The researchers found that blocking a specific protein in mice was enough to cut potentially crucial scarring significantly.
Their work could also make it easier to employ other treatments, such as stem cells, to help improve heart function, said a UK specialist.
The research was published in the journal Nature Cell Biology.
When the heart is starved of oxygen during a heart attack - normally because of a blockage in one of the arteries supplying it, it sets off a damaging chain of events.
This initial injury sparks inflammation, and the laying down of collagen scar tissue - a process called fibrosis - in the organ which can interfere permanently with its ability to pump blood.
The researchers from the University of Wisconsin Madison and Cornell University in New York have been looking for the chemical messengers which set this chain reaction going.
In particular, they looked at the role of a protein called sFRP2, which had not previously been linked with the laying down of collagen.
They used mice deprived of this protein to test whether it made a difference after a heart attack, and found that those lacking sFRP2 had far less scarring.
Professor Daniel Greenspan, one of the researchers, said: "Importantly, we found that when we reduced the level of fibrosis, heart function significantly improved in the mice."
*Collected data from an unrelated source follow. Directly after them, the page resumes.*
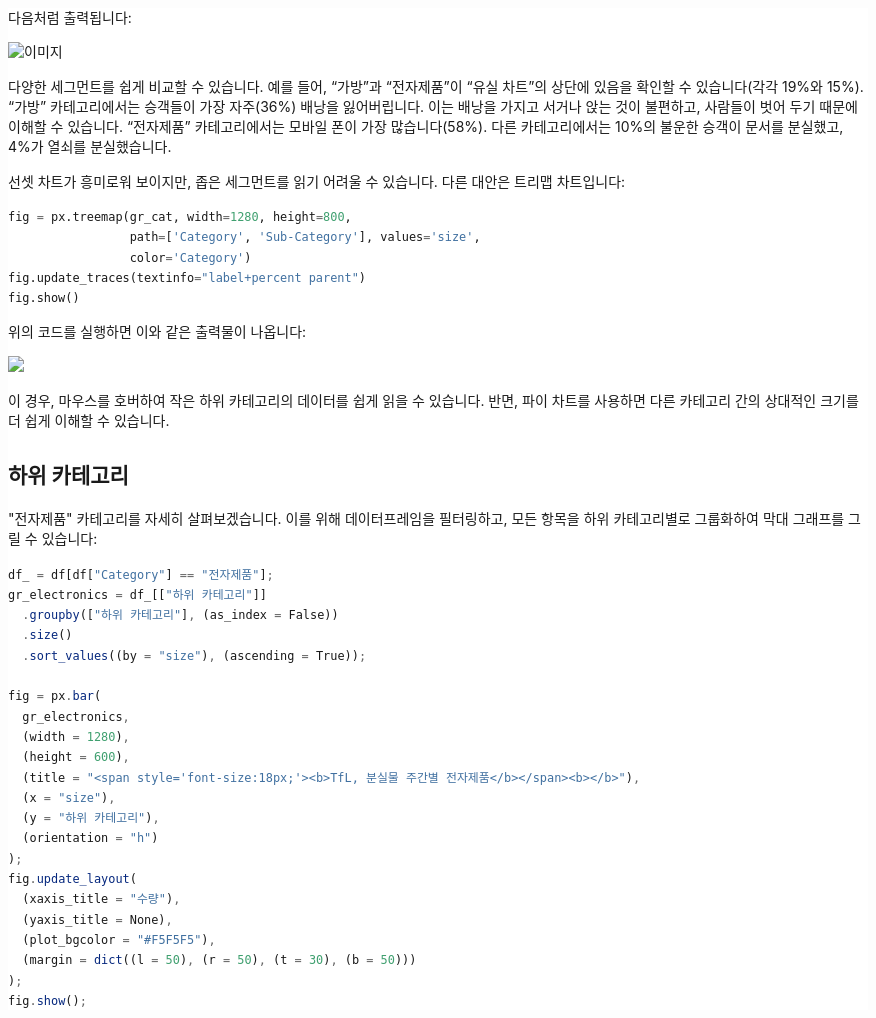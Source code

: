 <div class="content-ad"></div>

다음처럼 출력됩니다:

![이미지](/assets/img/2024-05-20-ExploratoryDataAnalysisLostPropertyItemsontheTransportofLondon_4.png)

다양한 세그먼트를 쉽게 비교할 수 있습니다. 예를 들어, “가방”과 “전자제품”이 “유실 차트”의 상단에 있음을 확인할 수 있습니다(각각 19%와 15%). “가방” 카테고리에서는 승객들이 가장 자주(36%) 배낭을 잃어버립니다. 이는 배낭을 가지고 서거나 앉는 것이 불편하고, 사람들이 벗어 두기 때문에 이해할 수 있습니다. “전자제품” 카테고리에서는 모바일 폰이 가장 많습니다(58%). 다른 카테고리에서는 10%의 불운한 승객이 문서를 분실했고, 4%가 열쇠를 분실했습니다.

선셋 차트가 흥미로워 보이지만, 좁은 세그먼트를 읽기 어려울 수 있습니다. 다른 대안은 트리맵 차트입니다:

<div class="content-ad"></div>

```python
fig = px.treemap(gr_cat, width=1280, height=800,
                 path=['Category', 'Sub-Category'], values='size',
                 color='Category')
fig.update_traces(textinfo="label+percent parent")
fig.show()
```

위의 코드를 실행하면 이와 같은 출력물이 나옵니다:

<img src="/assets/img/2024-05-20-ExploratoryDataAnalysisLostPropertyItemsontheTransportofLondon_5.png" />

이 경우, 마우스를 호버하여 작은 하위 카테고리의 데이터를 쉽게 읽을 수 있습니다. 반면, 파이 차트를 사용하면 다른 카테고리 간의 상대적인 크기를 더 쉽게 이해할 수 있습니다.

<div class="content-ad"></div>

## 하위 카테고리

"전자제품" 카테고리를 자세히 살펴보겠습니다. 이를 위해 데이터프레임을 필터링하고, 모든 항목을 하위 카테고리별로 그룹화하여 막대 그래프를 그릴 수 있습니다:

```js
df_ = df[df["Category"] == "전자제품"];
gr_electronics = df_[["하위 카테고리"]]
  .groupby(["하위 카테고리"], (as_index = False))
  .size()
  .sort_values((by = "size"), (ascending = True));

fig = px.bar(
  gr_electronics,
  (width = 1280),
  (height = 600),
  (title = "<span style='font-size:18px;'><b>TfL, 분실물 주간별 전자제품</b></span><b></b>"),
  (x = "size"),
  (y = "하위 카테고리"),
  (orientation = "h")
);
fig.update_layout(
  (xaxis_title = "수량"),
  (yaxis_title = None),
  (plot_bgcolor = "#F5F5F5"),
  (margin = dict((l = 50), (r = 50), (t = 30), (b = 50)))
);
fig.show();
```
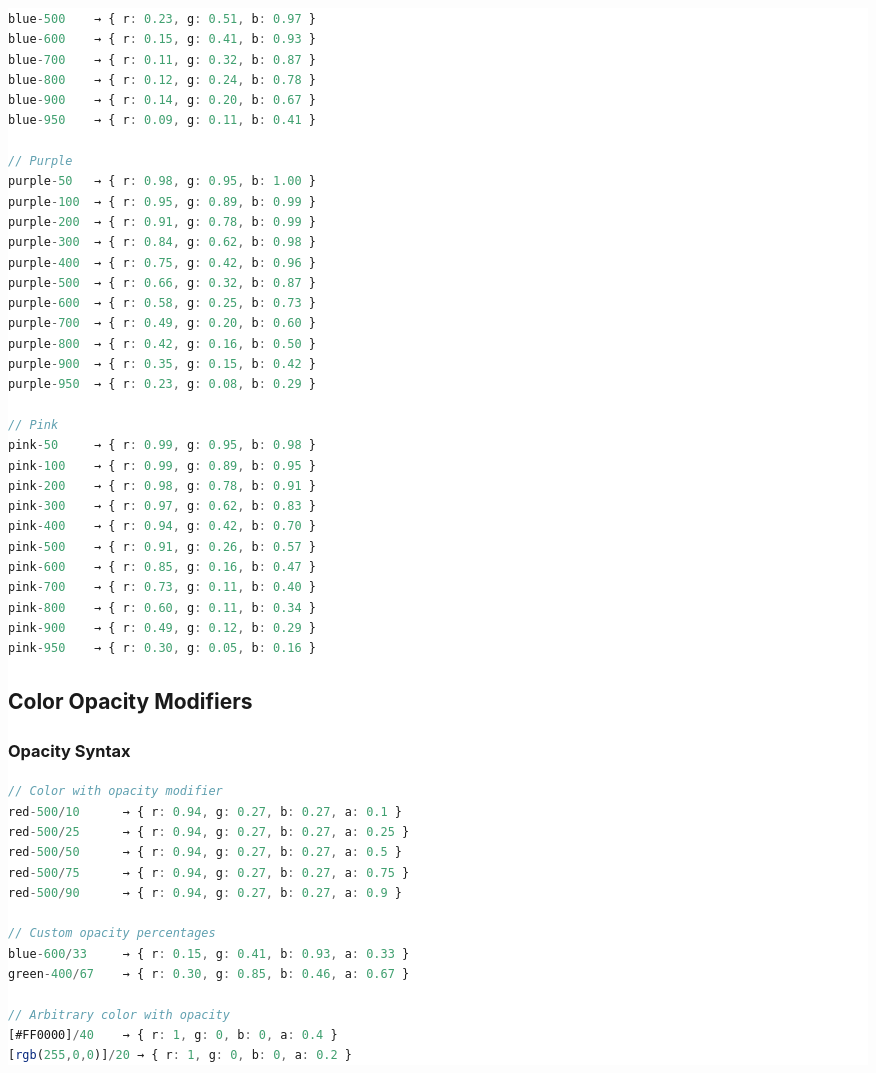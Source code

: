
 ```typescript
blue-500    → { r: 0.23, g: 0.51, b: 0.97 }
blue-600    → { r: 0.15, g: 0.41, b: 0.93 }
blue-700    → { r: 0.11, g: 0.32, b: 0.87 }
blue-800    → { r: 0.12, g: 0.24, b: 0.78 }
blue-900    → { r: 0.14, g: 0.20, b: 0.67 }
blue-950    → { r: 0.09, g: 0.11, b: 0.41 }

// Purple
purple-50   → { r: 0.98, g: 0.95, b: 1.00 }
purple-100  → { r: 0.95, g: 0.89, b: 0.99 }
purple-200  → { r: 0.91, g: 0.78, b: 0.99 }
purple-300  → { r: 0.84, g: 0.62, b: 0.98 }
purple-400  → { r: 0.75, g: 0.42, b: 0.96 }
purple-500  → { r: 0.66, g: 0.32, b: 0.87 }
purple-600  → { r: 0.58, g: 0.25, b: 0.73 }
purple-700  → { r: 0.49, g: 0.20, b: 0.60 }
purple-800  → { r: 0.42, g: 0.16, b: 0.50 }
purple-900  → { r: 0.35, g: 0.15, b: 0.42 }
purple-950  → { r: 0.23, g: 0.08, b: 0.29 }

// Pink
pink-50     → { r: 0.99, g: 0.95, b: 0.98 }
pink-100    → { r: 0.99, g: 0.89, b: 0.95 }
pink-200    → { r: 0.98, g: 0.78, b: 0.91 }
pink-300    → { r: 0.97, g: 0.62, b: 0.83 }
pink-400    → { r: 0.94, g: 0.42, b: 0.70 }
pink-500    → { r: 0.91, g: 0.26, b: 0.57 }
pink-600    → { r: 0.85, g: 0.16, b: 0.47 }
pink-700    → { r: 0.73, g: 0.11, b: 0.40 }
pink-800    → { r: 0.60, g: 0.11, b: 0.34 }
pink-900    → { r: 0.49, g: 0.12, b: 0.29 }
pink-950    → { r: 0.30, g: 0.05, b: 0.16 }
```

## Color Opacity Modifiers

### Opacity Syntax
```typescript
// Color with opacity modifier
red-500/10      → { r: 0.94, g: 0.27, b: 0.27, a: 0.1 }
red-500/25      → { r: 0.94, g: 0.27, b: 0.27, a: 0.25 }
red-500/50      → { r: 0.94, g: 0.27, b: 0.27, a: 0.5 }
red-500/75      → { r: 0.94, g: 0.27, b: 0.27, a: 0.75 }
red-500/90      → { r: 0.94, g: 0.27, b: 0.27, a: 0.9 }

// Custom opacity percentages
blue-600/33     → { r: 0.15, g: 0.41, b: 0.93, a: 0.33 }
green-400/67    → { r: 0.30, g: 0.85, b: 0.46, a: 0.67 }

// Arbitrary color with opacity
[#FF0000]/40    → { r: 1, g: 0, b: 0, a: 0.4 }
[rgb(255,0,0)]/20 → { r: 1, g: 0, b: 0, a: 0.2 }
```

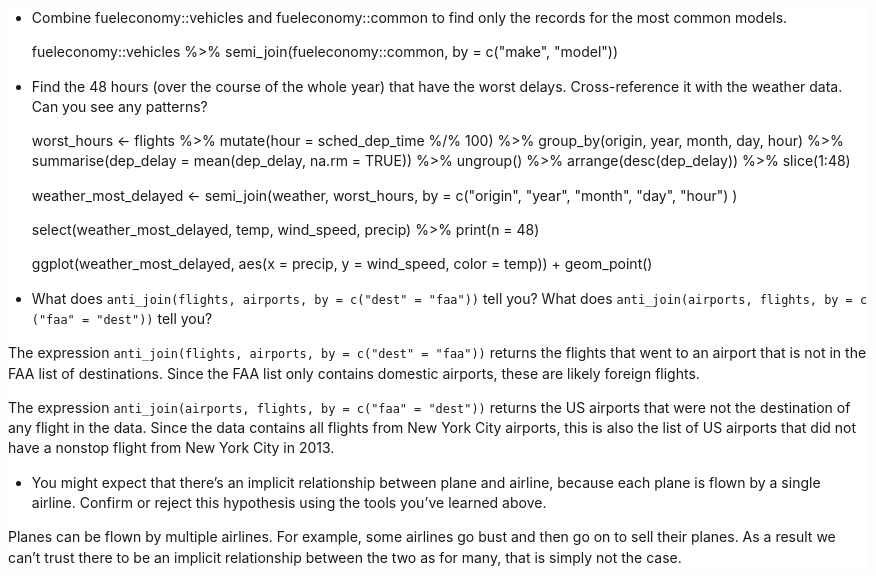 -   Combine fueleconomy::vehicles and fueleconomy::common to find only
    the records for the most common models.



    fueleconomy::vehicles %>%
      semi_join(fueleconomy::common, by = c("make", "model"))

-   Find the 48 hours (over the course of the whole year) that have the
    worst delays. Cross-reference it with the weather data. Can you see
    any patterns?



    worst_hours <- flights %>%
      mutate(hour = sched_dep_time %/% 100) %>% 
      group_by(origin, year, month, day, hour) %>%
      summarise(dep_delay = mean(dep_delay, na.rm = TRUE)) %>%
      ungroup() %>%
      arrange(desc(dep_delay)) %>%
      slice(1:48)

    weather_most_delayed <- semi_join(weather, worst_hours,
              by = c("origin", "year",
                     "month", "day", "hour")
              )

    select(weather_most_delayed, temp, wind_speed, precip) %>%
      print(n = 48)

    ggplot(weather_most_delayed, 
           aes(x = precip,
               y = wind_speed,
               color = temp)) +
      geom_point()

-   What does `anti_join(flights, airports, by = c("dest" = "faa"))`
    tell you? What does
    `anti_join(airports, flights, by = c("faa" = "dest"))` tell you?

The expression `anti_join(flights, airports, by = c("dest" = "faa"))`
returns the flights that went to an airport that is not in the FAA list
of destinations. Since the FAA list only contains domestic airports,
these are likely foreign flights.

The expression `anti_join(airports, flights, by = c("faa" = "dest"))`
returns the US airports that were not the destination of any flight in
the data. Since the data contains all flights from New York City
airports, this is also the list of US airports that did not have a
nonstop flight from New York City in 2013.

-   You might expect that there’s an implicit relationship between plane
    and airline, because each plane is flown by a single airline.
    Confirm or reject this hypothesis using the tools you’ve learned
    above.

Planes can be flown by multiple airlines. For example, some airlines go
bust and then go on to sell their planes. As a result we can’t trust
there to be an implicit relationship between the two as for many, that
is simply not the case.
While the genetic block on sFRP2 cannot be applied in humans, there is hope that a drug which could reduce its impact in humans in the hours after a heart attack could be produced.
Dr Paul Riley, a reader in molecular cardiology at University College London, said that the find was "exciting".
He said: "Fibrosis is very important - we really need to prevent this collagen deposition.
"There's no point in having treatments which can lay down new muscle and blood vessels if there is a large amount of scarring, as this will prevent it working properly. Reducing fibrosis could make these more likely to succeed.
"In theory you could have a drug which could target a receptor for this particular protein, perhaps just in the heart, in patients who have just suffered a heart attack."
The researchers said that other diseases, such as liver disease and lung disease, which featured large amounts of scarring damage, might be helped by blocking the protein.